------ ENTRIES PROVIDED ------

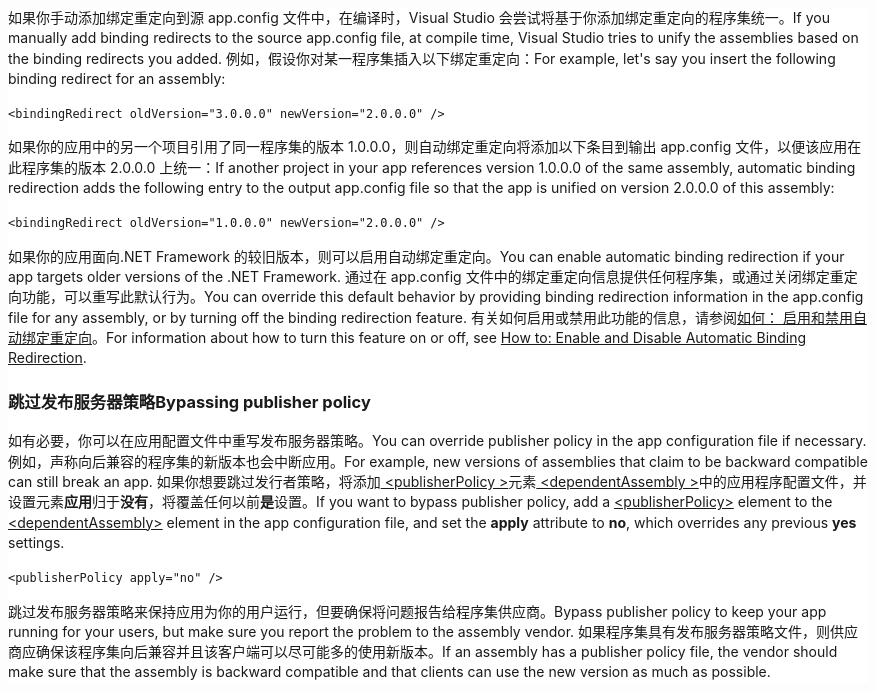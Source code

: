 <span data-ttu-id="cb7e9-139">如果你手动添加绑定重定向到源 app.config 文件中，在编译时，Visual Studio 会尝试将基于你添加绑定重定向的程序集统一。</span><span class="sxs-lookup"><span data-stu-id="cb7e9-139">If you manually add binding redirects to the source app.config file, at compile time, Visual Studio tries to unify the assemblies based on the binding redirects you added.</span></span> <span data-ttu-id="cb7e9-140">例如，假设你对某一程序集插入以下绑定重定向：</span><span class="sxs-lookup"><span data-stu-id="cb7e9-140">For example, let's say you insert the following binding redirect for an assembly:</span></span>

`<bindingRedirect oldVersion="3.0.0.0" newVersion="2.0.0.0" />`

<span data-ttu-id="cb7e9-141">如果你的应用中的另一个项目引用了同一程序集的版本 1.0.0.0，则自动绑定重定向将添加以下条目到输出 app.config 文件，以便该应用在此程序集的版本 2.0.0.0 上统一：</span><span class="sxs-lookup"><span data-stu-id="cb7e9-141">If another project in your app references version 1.0.0.0 of the same assembly, automatic binding redirection adds the following entry to the output app.config file so that the app is unified on version 2.0.0.0 of this assembly:</span></span>

`<bindingRedirect oldVersion="1.0.0.0" newVersion="2.0.0.0" />`

<span data-ttu-id="cb7e9-142">如果你的应用面向.NET Framework 的较旧版本，则可以启用自动绑定重定向。</span><span class="sxs-lookup"><span data-stu-id="cb7e9-142">You can enable automatic binding redirection if your app targets older versions of the .NET Framework.</span></span> <span data-ttu-id="cb7e9-143">通过在 app.config 文件中的绑定重定向信息提供任何程序集，或通过关闭绑定重定向功能，可以重写此默认行为。</span><span class="sxs-lookup"><span data-stu-id="cb7e9-143">You can override this default behavior by providing binding redirection information in the app.config file for any assembly, or by turning off the binding redirection feature.</span></span> <span data-ttu-id="cb7e9-144">有关如何启用或禁用此功能的信息，请参阅[如何： 启用和禁用自动绑定重定向](../../../docs/framework/configure-apps/how-to-enable-and-disable-automatic-binding-redirection.md)。</span><span class="sxs-lookup"><span data-stu-id="cb7e9-144">For information about how to turn this feature on or off, see [How to: Enable and Disable Automatic Binding Redirection](../../../docs/framework/configure-apps/how-to-enable-and-disable-automatic-binding-redirection.md).</span></span>

<a name="bypass_PP"></a>
### <a name="bypassing-publisher-policy"></a><span data-ttu-id="cb7e9-145">跳过发布服务器策略</span><span class="sxs-lookup"><span data-stu-id="cb7e9-145">Bypassing publisher policy</span></span>
 <span data-ttu-id="cb7e9-146">如有必要，你可以在应用配置文件中重写发布服务器策略。</span><span class="sxs-lookup"><span data-stu-id="cb7e9-146">You can override publisher policy in the app configuration file if necessary.</span></span> <span data-ttu-id="cb7e9-147">例如，声称向后兼容的程序集的新版本也会中断应用。</span><span class="sxs-lookup"><span data-stu-id="cb7e9-147">For example, new versions of assemblies that claim to be backward compatible can still break an app.</span></span> <span data-ttu-id="cb7e9-148">如果你想要跳过发行者策略，将添加[ \<publisherPolicy >](../../../docs/framework/configure-apps/file-schema/runtime/publisherpolicy-element.md)元素[ \<dependentAssembly >](../../../docs/framework/configure-apps/file-schema/runtime/dependentassembly-element.md)中的应用程序配置文件，并设置元素**应用**归于**没有**，将覆盖任何以前**是**设置。</span><span class="sxs-lookup"><span data-stu-id="cb7e9-148">If you want to bypass publisher policy, add a [\<publisherPolicy>](../../../docs/framework/configure-apps/file-schema/runtime/publisherpolicy-element.md) element to the [\<dependentAssembly>](../../../docs/framework/configure-apps/file-schema/runtime/dependentassembly-element.md) element in the app configuration file, and set the **apply** attribute to **no**, which overrides any previous **yes** settings.</span></span>

 `<publisherPolicy apply="no" />`

 <span data-ttu-id="cb7e9-149">跳过发布服务器策略来保持应用为你的用户运行，但要确保将问题报告给程序集供应商。</span><span class="sxs-lookup"><span data-stu-id="cb7e9-149">Bypass publisher policy to keep your app running for your users, but make sure you report the problem to the assembly vendor.</span></span> <span data-ttu-id="cb7e9-150">如果程序集具有发布服务器策略文件，则供应商应确保该程序集向后兼容并且该客户端可以尽可能多的使用新版本。</span><span class="sxs-lookup"><span data-stu-id="cb7e9-150">If an assembly has a publisher policy file, the vendor should make sure that the assembly is backward compatible and that clients can use the new version as much as possible.</span></span>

------

■ WHAT YOU ARE ASKED TO DO ■
Reproduce every line above exactly as written, omitting the images.

■ ANSWER BOX ■
Source code

: <span data-ttu-id="cb7e9-139">如果你手动添加绑定重定向到源 app.config 文件中，在编译时，Visual Studio 会尝试将基于你添加绑定重定向的程序集统一。</span><span class="sxs-lookup"><span data-stu-id="cb7e9-139">If you manually add binding redirects to the source app.config file, at compile time, Visual Studio tries to unify the assemblies based on the binding redirects you added.</span></span> <span data-ttu-id="cb7e9-140">例如，假设你对某一程序集插入以下绑定重定向：</span><span class="sxs-lookup"><span data-stu-id="cb7e9-140">For example, let's say you insert the following binding redirect for an assembly:</span></span>

`<bindingRedirect oldVersion="3.0.0.0" newVersion="2.0.0.0" />`

<span data-ttu-id="cb7e9-141">如果你的应用中的另一个项目引用了同一程序集的版本 1.0.0.0，则自动绑定重定向将添加以下条目到输出 app.config 文件，以便该应用在此程序集的版本 2.0.0.0 上统一：</span><span class="sxs-lookup"><span data-stu-id="cb7e9-141">If another project in your app references version 1.0.0.0 of the same assembly, automatic binding redirection adds the following entry to the output app.config file so that the app is unified on version 2.0.0.0 of this assembly:</span></span>

`<bindingRedirect oldVersion="1.0.0.0" newVersion="2.0.0.0" />`

<span data-ttu-id="cb7e9-142">如果你的应用面向.NET Framework 的较旧版本，则可以启用自动绑定重定向。</span><span class="sxs-lookup"><span data-stu-id="cb7e9-142">You can enable automatic binding redirection if your app targets older versions of the .NET Framework.</span></span> <span data-ttu-id="cb7e9-143">通过在 app.config 文件中的绑定重定向信息提供任何程序集，或通过关闭绑定重定向功能，可以重写此默认行为。</span><span class="sxs-lookup"><span data-stu-id="cb7e9-143">You can override this default behavior by providing binding redirection information in the app.config file for any assembly, or by turning off the binding redirection feature.</span></span> <span data-ttu-id="cb7e9-144">有关如何启用或禁用此功能的信息，请参阅[如何： 启用和禁用自动绑定重定向](../../../docs/framework/configure-apps/how-to-enable-and-disable-automatic-binding-redirection.md)。</span><span class="sxs-lookup"><span data-stu-id="cb7e9-144">For information about how to turn this feature on or off, see [How to: Enable and Disable Automatic Binding Redirection](../../../docs/framework/configure-apps/how-to-enable-and-disable-automatic-binding-redirection.md).</span></span>

<a name="bypass_PP"></a>
### <a name="bypassing-publisher-policy"></a><span data-ttu-id="cb7e9-145">跳过发布服务器策略</span><span class="sxs-lookup"><span data-stu-id="cb7e9-145">Bypassing publisher policy</span></span>
 <span data-ttu-id="cb7e9-146">如有必要，你可以在应用配置文件中重写发布服务器策略。</span><span class="sxs-lookup"><span data-stu-id="cb7e9-146">You can override publisher policy in the app configuration file if necessary.</span></span> <span data-ttu-id="cb7e9-147">例如，声称向后兼容的程序集的新版本也会中断应用。</span><span class="sxs-lookup"><span data-stu-id="cb7e9-147">For example, new versions of assemblies that claim to be backward compatible can still break an app.</span></span> <span data-ttu-id="cb7e9-148">如果你想要跳过发行者策略，将添加[ \<publisherPolicy >](../../../docs/framework/configure-apps/file-schema/runtime/publisherpolicy-element.md)元素[ \<dependentAssembly >](../../../docs/framework/configure-apps/file-schema/runtime/dependentassembly-element.md)中的应用程序配置文件，并设置元素**应用**归于**没有**，将覆盖任何以前**是**设置。</span><span class="sxs-lookup"><span data-stu-id="cb7e9-148">If you want to bypass publisher policy, add a [\<publisherPolicy>](../../../docs/framework/configure-apps/file-schema/runtime/publisherpolicy-element.md) element to the [\<dependentAssembly>](../../../docs/framework/configure-apps/file-schema/runtime/dependentassembly-element.md) element in the app configuration file, and set the **apply** attribute to **no**, which overrides any previous **yes** settings.</span></span>

 `<publisherPolicy apply="no" />`

 <span data-ttu-id="cb7e9-149">跳过发布服务器策略来保持应用为你的用户运行，但要确保将问题报告给程序集供应商。</span><span class="sxs-lookup"><span data-stu-id="cb7e9-149">Bypass publisher policy to keep your app running for your users, but make sure you report the problem to the assembly vendor.</span></span> <span data-ttu-id="cb7e9-150">如果程序集具有发布服务器策略文件，则供应商应确保该程序集向后兼容并且该客户端可以尽可能多的使用新版本。</span><span class="sxs-lookup"><span data-stu-id="cb7e9-150">If an assembly has a publisher policy file, the vendor should make sure that the assembly is backward compatible and that clients can use the new version as much as possible.</span></span>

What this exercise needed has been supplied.